I've cobbled together the following code that scrapes a website table using Beautiful Soup. The script is working as intended except for the first two entries. Q1: The first entry consists of two empty brackets... how do I omit them? Q2: The second entry has a hiden tab creating whitespace in the second element that I can't get rid of. How do I remove it?
Code:
import requests
import pandas as pd
from bs4 import BeautifulSoup
headers = {'User-Agent': 'Mozilla/5.0 (Macintosh; Intel Mac OS X 10_10_1) AppleWebKit/537.36 (KHTML, like Gecko) Chrome/39.0.2171.95 Safari/537.36'}
testlink = "https://www.crutchfield.com/p_13692194/JL-Audio-12TW3-D8.html?tp=64077"

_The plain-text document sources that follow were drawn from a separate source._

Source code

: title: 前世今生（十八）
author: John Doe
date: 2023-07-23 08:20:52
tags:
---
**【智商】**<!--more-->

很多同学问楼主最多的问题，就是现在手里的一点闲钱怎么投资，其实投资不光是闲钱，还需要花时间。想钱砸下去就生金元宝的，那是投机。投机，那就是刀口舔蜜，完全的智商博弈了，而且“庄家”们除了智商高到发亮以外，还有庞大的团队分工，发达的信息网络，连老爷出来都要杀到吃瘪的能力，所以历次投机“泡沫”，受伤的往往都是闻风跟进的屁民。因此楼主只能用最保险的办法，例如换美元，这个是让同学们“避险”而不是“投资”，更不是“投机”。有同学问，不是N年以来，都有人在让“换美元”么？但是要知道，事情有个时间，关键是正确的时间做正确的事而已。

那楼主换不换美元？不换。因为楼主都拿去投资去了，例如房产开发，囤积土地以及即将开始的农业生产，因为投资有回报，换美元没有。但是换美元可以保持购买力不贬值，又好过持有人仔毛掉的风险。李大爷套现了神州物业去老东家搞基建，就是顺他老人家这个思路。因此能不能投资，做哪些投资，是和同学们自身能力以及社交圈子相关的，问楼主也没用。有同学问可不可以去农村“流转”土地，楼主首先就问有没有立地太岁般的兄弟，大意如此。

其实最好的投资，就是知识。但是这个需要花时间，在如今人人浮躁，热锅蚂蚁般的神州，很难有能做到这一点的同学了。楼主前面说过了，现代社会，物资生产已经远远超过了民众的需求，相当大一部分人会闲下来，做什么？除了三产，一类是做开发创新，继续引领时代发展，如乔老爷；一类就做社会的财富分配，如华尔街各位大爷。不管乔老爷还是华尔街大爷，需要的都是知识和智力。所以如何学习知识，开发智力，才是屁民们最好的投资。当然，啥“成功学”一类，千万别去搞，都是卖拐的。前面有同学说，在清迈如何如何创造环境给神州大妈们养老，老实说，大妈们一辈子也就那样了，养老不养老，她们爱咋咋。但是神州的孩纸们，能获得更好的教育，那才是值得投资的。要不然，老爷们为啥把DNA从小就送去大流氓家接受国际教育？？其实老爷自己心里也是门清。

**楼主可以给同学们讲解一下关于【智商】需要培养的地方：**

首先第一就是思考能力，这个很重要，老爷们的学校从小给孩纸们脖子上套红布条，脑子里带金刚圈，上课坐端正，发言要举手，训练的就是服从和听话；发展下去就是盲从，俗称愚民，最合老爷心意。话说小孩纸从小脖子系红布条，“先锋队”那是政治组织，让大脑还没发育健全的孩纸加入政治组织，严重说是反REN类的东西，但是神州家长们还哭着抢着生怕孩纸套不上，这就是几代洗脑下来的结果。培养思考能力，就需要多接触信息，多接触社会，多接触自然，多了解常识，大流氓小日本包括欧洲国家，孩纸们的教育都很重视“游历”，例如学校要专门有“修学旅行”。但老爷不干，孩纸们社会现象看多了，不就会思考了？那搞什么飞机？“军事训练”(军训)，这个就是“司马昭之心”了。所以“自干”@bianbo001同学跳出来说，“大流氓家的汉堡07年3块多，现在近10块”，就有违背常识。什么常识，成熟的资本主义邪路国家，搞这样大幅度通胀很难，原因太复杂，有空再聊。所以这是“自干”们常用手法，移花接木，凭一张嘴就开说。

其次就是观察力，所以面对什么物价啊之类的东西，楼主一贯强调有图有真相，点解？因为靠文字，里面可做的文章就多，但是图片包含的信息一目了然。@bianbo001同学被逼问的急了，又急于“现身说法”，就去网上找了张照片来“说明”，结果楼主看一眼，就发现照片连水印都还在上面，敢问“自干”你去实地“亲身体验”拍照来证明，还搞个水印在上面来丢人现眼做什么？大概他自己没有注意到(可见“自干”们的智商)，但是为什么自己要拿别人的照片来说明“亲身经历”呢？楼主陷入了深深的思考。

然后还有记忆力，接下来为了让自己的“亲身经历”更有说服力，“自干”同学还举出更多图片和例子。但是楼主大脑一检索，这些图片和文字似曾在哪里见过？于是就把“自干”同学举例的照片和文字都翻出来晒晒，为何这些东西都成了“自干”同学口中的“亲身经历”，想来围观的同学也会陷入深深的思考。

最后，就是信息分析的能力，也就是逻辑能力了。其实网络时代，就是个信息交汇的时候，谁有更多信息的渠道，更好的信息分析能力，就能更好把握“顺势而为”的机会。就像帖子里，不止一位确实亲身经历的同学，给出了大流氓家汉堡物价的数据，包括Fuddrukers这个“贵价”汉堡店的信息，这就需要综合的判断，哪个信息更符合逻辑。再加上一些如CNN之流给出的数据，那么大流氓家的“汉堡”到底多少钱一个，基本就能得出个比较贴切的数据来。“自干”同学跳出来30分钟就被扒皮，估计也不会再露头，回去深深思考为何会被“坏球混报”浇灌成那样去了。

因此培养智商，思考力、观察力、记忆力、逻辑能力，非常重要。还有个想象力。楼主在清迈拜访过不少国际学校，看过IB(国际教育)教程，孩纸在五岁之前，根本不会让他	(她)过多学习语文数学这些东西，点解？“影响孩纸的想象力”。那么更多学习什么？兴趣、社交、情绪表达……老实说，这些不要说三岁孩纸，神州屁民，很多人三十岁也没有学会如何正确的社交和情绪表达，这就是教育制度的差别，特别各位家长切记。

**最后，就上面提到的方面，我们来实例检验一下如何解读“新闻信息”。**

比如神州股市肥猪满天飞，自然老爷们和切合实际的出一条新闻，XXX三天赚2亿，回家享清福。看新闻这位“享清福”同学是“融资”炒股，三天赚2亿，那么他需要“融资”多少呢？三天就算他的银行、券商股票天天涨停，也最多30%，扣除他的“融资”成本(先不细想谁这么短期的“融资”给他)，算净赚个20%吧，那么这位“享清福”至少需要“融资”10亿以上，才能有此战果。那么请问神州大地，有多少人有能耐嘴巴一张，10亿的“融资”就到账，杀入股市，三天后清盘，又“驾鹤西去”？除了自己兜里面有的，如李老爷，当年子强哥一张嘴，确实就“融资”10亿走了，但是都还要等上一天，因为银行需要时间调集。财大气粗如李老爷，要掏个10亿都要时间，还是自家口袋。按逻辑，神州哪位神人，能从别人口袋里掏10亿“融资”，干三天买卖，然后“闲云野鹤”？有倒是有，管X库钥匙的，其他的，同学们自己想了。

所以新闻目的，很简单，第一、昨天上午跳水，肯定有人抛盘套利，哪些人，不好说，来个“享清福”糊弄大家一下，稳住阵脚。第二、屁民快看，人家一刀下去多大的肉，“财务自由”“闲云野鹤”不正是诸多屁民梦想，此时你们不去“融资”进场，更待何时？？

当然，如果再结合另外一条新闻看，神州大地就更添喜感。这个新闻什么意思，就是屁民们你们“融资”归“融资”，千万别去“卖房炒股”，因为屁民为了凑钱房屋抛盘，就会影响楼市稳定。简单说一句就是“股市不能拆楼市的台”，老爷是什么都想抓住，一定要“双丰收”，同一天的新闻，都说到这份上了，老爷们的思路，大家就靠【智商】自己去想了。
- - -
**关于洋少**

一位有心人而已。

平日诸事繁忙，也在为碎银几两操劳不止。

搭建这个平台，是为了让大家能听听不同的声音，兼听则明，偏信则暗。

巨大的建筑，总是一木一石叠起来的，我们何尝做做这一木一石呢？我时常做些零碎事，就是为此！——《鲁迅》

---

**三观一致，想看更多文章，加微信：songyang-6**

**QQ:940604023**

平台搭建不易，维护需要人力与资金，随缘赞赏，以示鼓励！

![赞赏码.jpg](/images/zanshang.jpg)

r = requests.get(testlink, headers=headers)
soup = BeautifulSoup(r.content, 'lxml')
table = soup.find('table', class_='table table-striped')
df = pd.DataFrame(columns=['col1', 'col2'])
rows = []
for i, row in enumerate(table.find_all('tr')):
rows.append([el.text.strip() for el in row.find_all('td')])
for row in rows:
print(row)
Results:
[]
['Size', '12 -inch']
['Impedance (Ohms)', '4, 16']
['Cone Material', 'Mica-Filled IMPP']
['Surround Material', 'Rubber']
['Ideal Sealed Box Volume (cubic feet)', '1']
['Ideal Ported Box Volume (cubic feet)', '1.3']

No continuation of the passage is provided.